→ **Task**:
Retype exactly the lines from the one holding "key tools. |" through the final line of the data, both included.

→ **Supplied records**:
*** Block opens ***

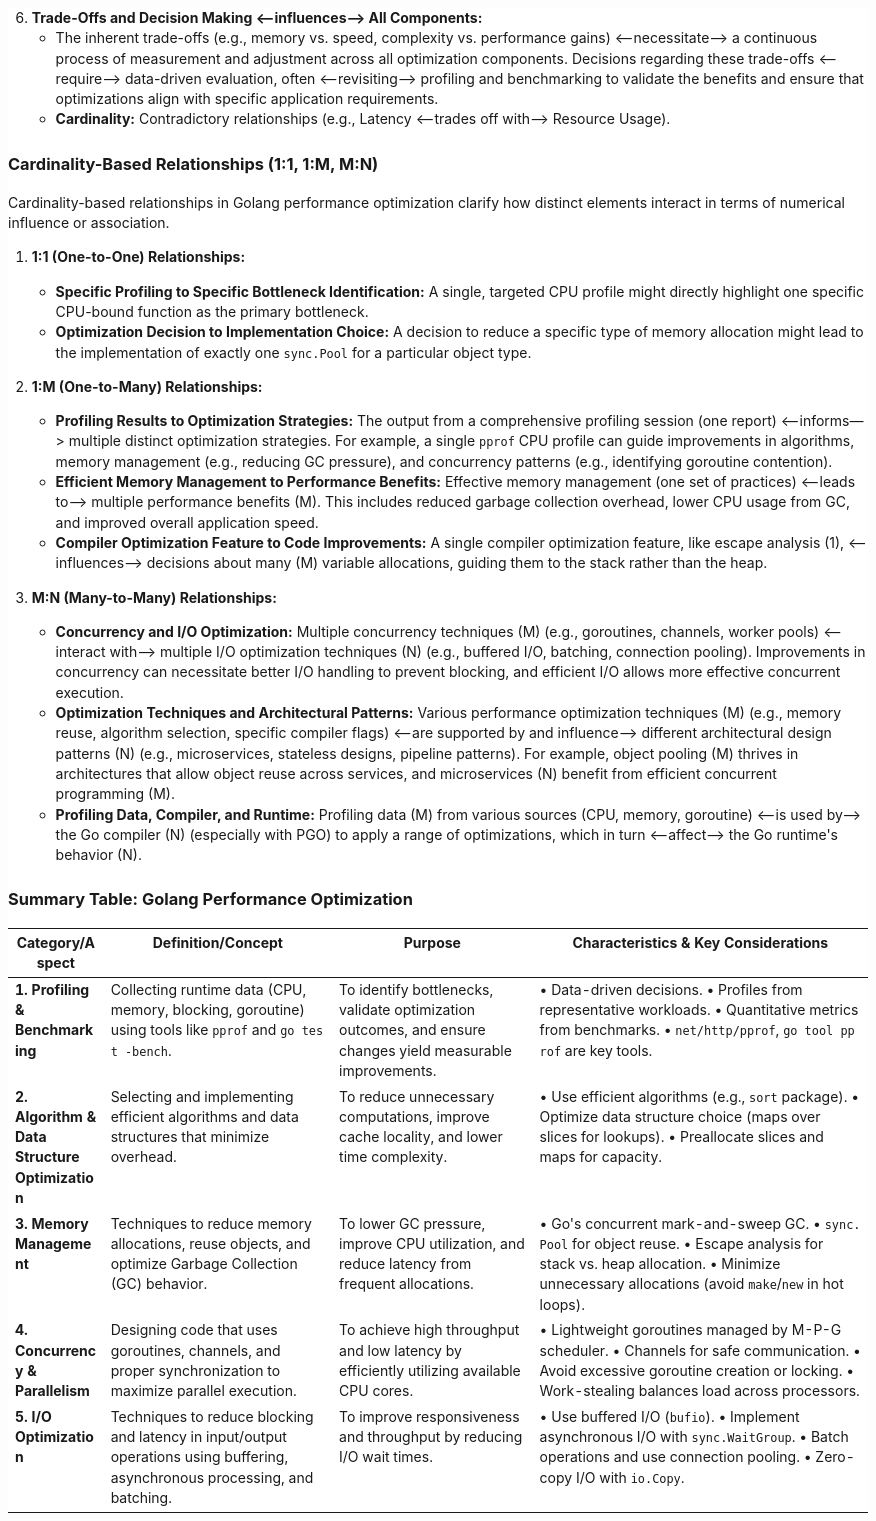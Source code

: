 6.  **Trade-Offs and Decision Making <—influences—> All Components:**
    *   The inherent trade-offs (e.g., memory vs. speed, complexity vs. performance gains) <—necessitate—> a continuous process of measurement and adjustment across all optimization components. Decisions regarding these trade-offs <—require—> data-driven evaluation, often <—revisiting—> profiling and benchmarking to validate the benefits and ensure that optimizations align with specific application requirements.
    *   **Cardinality:** Contradictory relationships (e.g., Latency <—trades off with—> Resource Usage).

### Cardinality-Based Relationships (1:1, 1:M, M:N)

Cardinality-based relationships in Golang performance optimization clarify how distinct elements interact in terms of numerical influence or association.

1.  **1:1 (One-to-One) Relationships:**
    *   **Specific Profiling to Specific Bottleneck Identification:** A single, targeted CPU profile might directly highlight one specific CPU-bound function as the primary bottleneck.
    *   **Optimization Decision to Implementation Choice:** A decision to reduce a specific type of memory allocation might lead to the implementation of exactly one `sync.Pool` for a particular object type.

2.  **1:M (One-to-Many) Relationships:**
    *   **Profiling Results to Optimization Strategies:** The output from a comprehensive profiling session (one report) <—informs—> multiple distinct optimization strategies. For example, a single `pprof` CPU profile can guide improvements in algorithms, memory management (e.g., reducing GC pressure), and concurrency patterns (e.g., identifying goroutine contention).
    *   **Efficient Memory Management to Performance Benefits:** Effective memory management (one set of practices) <—leads to—> multiple performance benefits (M). This includes reduced garbage collection overhead, lower CPU usage from GC, and improved overall application speed.
    *   **Compiler Optimization Feature to Code Improvements:** A single compiler optimization feature, like escape analysis (1), <—influences—> decisions about many (M) variable allocations, guiding them to the stack rather than the heap.

3.  **M:N (Many-to-Many) Relationships:**
    *   **Concurrency and I/O Optimization:** Multiple concurrency techniques (M) (e.g., goroutines, channels, worker pools) <—interact with—> multiple I/O optimization techniques (N) (e.g., buffered I/O, batching, connection pooling). Improvements in concurrency can necessitate better I/O handling to prevent blocking, and efficient I/O allows more effective concurrent execution.
    *   **Optimization Techniques and Architectural Patterns:** Various performance optimization techniques (M) (e.g., memory reuse, algorithm selection, specific compiler flags) <—are supported by and influence—> different architectural design patterns (N) (e.g., microservices, stateless designs, pipeline patterns). For example, object pooling (M) thrives in architectures that allow object reuse across services, and microservices (N) benefit from efficient concurrent programming (M).
    *   **Profiling Data, Compiler, and Runtime:** Profiling data (M) from various sources (CPU, memory, goroutine) <—is used by—> the Go compiler (N) (especially with PGO) to apply a range of optimizations, which in turn <—affect—> the Go runtime's behavior (N).

### Summary Table: Golang Performance Optimization

| Category/Aspect | Definition/Concept | Purpose | Characteristics & Key Considerations |
|---|---|---|---|
| **1. Profiling & Benchmarking** | Collecting runtime data (CPU, memory, blocking, goroutine) using tools like `pprof` and `go test -bench`. | To identify bottlenecks, validate optimization outcomes, and ensure changes yield measurable improvements. | • Data-driven decisions. • Profiles from representative workloads. • Quantitative metrics from benchmarks. • `net/http/pprof`, `go tool pprof` are key tools. |
| **2. Algorithm & Data Structure Optimization** | Selecting and implementing efficient algorithms and data structures that minimize overhead. | To reduce unnecessary computations, improve cache locality, and lower time complexity. | • Use efficient algorithms (e.g., `sort` package). • Optimize data structure choice (maps over slices for lookups). • Preallocate slices and maps for capacity. |
| **3. Memory Management** | Techniques to reduce memory allocations, reuse objects, and optimize Garbage Collection (GC) behavior. | To lower GC pressure, improve CPU utilization, and reduce latency from frequent allocations. | • Go's concurrent mark-and-sweep GC. • `sync.Pool` for object reuse. • Escape analysis for stack vs. heap allocation. • Minimize unnecessary allocations (avoid `make`/`new` in hot loops). |
| **4. Concurrency & Parallelism** | Designing code that uses goroutines, channels, and proper synchronization to maximize parallel execution. | To achieve high throughput and low latency by efficiently utilizing available CPU cores. | • Lightweight goroutines managed by M-P-G scheduler. • Channels for safe communication. • Avoid excessive goroutine creation or locking. • Work-stealing balances load across processors. |
| **5. I/O Optimization** | Techniques to reduce blocking and latency in input/output operations using buffering, asynchronous processing, and batching. | To improve responsiveness and throughput by reducing I/O wait times. | • Use buffered I/O (`bufio`). • Implement asynchronous I/O with `sync.WaitGroup`. • Batch operations and use connection pooling. • Zero-copy I/O with `io.Copy`. |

*** Block closes ***

→ **Your solution**:
| **1. Profiling & Benchmarking** | Collecting runtime data (CPU, memory, blocking, goroutine) using tools like `pprof` and `go test -bench`. | To identify bottlenecks, validate optimization outcomes, and ensure changes yield measurable improvements. | • Data-driven decisions. • Profiles from representative workloads. • Quantitative metrics from benchmarks. • `net/http/pprof`, `go tool pprof` are key tools. |
| **2. Algorithm & Data Structure Optimization** | Selecting and implementing efficient algorithms and data structures that minimize overhead. | To reduce unnecessary computations, improve cache locality, and lower time complexity. | • Use efficient algorithms (e.g., `sort` package). • Optimize data structure choice (maps over slices for lookups). • Preallocate slices and maps for capacity. |
| **3. Memory Management** | Techniques to reduce memory allocations, reuse objects, and optimize Garbage Collection (GC) behavior. | To lower GC pressure, improve CPU utilization, and reduce latency from frequent allocations. | • Go's concurrent mark-and-sweep GC. • `sync.Pool` for object reuse. • Escape analysis for stack vs. heap allocation. • Minimize unnecessary allocations (avoid `make`/`new` in hot loops). |
| **4. Concurrency & Parallelism** | Designing code that uses goroutines, channels, and proper synchronization to maximize parallel execution. | To achieve high throughput and low latency by efficiently utilizing available CPU cores. | • Lightweight goroutines managed by M-P-G scheduler. • Channels for safe communication. • Avoid excessive goroutine creation or locking. • Work-stealing balances load across processors. |
| **5. I/O Optimization** | Techniques to reduce blocking and latency in input/output operations using buffering, asynchronous processing, and batching. | To improve responsiveness and throughput by reducing I/O wait times. | • Use buffered I/O (`bufio`). • Implement asynchronous I/O with `sync.WaitGroup`. • Batch operations and use connection pooling. • Zero-copy I/O with `io.Copy`. |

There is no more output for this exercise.